Collected data:
Segment Open
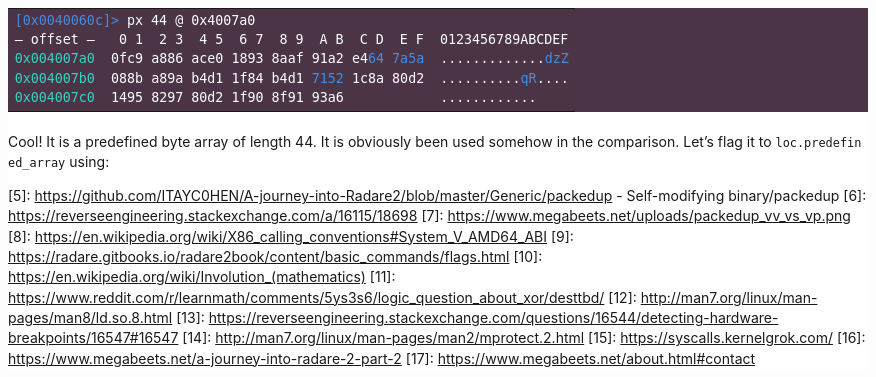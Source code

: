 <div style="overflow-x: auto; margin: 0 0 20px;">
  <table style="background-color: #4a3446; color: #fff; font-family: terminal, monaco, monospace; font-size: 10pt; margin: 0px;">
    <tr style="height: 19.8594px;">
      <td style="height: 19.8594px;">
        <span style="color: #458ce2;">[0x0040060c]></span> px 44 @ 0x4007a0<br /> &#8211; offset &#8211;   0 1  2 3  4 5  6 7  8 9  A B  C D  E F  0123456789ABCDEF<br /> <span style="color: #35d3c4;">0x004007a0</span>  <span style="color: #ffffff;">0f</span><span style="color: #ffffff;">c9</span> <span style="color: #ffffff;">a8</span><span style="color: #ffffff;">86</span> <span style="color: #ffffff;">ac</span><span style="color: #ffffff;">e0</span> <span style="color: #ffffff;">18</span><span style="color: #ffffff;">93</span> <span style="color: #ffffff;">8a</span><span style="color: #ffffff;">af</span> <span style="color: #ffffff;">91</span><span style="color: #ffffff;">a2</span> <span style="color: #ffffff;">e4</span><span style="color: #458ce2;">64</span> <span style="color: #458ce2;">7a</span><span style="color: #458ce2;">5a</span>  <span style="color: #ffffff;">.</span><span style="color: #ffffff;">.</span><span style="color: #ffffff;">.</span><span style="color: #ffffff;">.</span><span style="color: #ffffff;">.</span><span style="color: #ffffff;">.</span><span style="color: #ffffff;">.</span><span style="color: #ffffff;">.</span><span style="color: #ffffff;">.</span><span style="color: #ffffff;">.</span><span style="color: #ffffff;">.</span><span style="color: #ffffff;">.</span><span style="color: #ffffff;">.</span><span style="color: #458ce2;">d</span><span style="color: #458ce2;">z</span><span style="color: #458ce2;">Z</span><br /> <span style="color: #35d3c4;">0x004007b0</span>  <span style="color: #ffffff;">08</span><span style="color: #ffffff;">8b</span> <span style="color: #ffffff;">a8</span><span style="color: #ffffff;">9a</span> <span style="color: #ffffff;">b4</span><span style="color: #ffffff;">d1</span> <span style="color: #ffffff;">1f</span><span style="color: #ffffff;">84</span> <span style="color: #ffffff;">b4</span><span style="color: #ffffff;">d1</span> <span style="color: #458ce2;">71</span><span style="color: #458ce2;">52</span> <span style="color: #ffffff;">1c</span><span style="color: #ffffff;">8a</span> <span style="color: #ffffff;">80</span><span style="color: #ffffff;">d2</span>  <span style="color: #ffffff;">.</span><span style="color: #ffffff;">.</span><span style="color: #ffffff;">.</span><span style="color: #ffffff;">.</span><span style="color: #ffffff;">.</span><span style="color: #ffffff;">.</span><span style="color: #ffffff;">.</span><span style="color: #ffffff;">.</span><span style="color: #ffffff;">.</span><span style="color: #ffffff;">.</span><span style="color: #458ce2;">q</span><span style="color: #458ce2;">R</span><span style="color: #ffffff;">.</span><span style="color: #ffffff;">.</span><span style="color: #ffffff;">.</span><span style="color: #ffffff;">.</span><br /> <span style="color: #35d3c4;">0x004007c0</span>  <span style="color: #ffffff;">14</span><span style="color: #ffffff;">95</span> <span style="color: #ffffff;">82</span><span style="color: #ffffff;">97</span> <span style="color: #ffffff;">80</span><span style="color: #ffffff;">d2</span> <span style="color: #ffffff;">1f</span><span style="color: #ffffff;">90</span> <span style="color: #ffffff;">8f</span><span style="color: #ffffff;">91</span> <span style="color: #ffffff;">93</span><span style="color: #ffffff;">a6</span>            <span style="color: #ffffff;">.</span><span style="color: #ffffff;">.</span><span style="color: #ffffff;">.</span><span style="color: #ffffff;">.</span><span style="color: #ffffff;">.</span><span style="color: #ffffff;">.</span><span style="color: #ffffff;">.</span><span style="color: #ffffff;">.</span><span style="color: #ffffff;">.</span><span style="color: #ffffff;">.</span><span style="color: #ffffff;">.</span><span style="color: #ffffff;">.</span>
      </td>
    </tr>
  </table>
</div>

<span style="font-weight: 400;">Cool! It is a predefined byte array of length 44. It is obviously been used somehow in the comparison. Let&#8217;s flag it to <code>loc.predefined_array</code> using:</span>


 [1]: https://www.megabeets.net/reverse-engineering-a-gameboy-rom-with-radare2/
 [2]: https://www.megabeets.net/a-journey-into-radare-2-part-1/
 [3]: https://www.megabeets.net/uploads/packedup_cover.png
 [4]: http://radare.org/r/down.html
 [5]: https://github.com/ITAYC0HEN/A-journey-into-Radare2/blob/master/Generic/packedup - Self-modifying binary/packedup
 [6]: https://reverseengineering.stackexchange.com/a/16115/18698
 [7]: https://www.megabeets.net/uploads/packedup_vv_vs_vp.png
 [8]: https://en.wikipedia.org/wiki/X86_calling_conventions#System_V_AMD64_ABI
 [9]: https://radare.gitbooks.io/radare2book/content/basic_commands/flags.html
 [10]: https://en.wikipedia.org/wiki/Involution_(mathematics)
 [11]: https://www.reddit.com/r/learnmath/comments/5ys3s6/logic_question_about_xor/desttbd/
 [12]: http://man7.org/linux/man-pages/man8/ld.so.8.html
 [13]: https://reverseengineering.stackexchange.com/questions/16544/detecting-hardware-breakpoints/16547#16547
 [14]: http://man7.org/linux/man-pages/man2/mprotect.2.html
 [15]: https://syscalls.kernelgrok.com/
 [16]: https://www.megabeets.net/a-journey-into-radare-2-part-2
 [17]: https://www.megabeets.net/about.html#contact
Segment Closed
* WHAT IS EXPECTED
Going through the entries above, report how many lines include the string "megabeets". The number alone is the answer.

* ANSWER BOX
6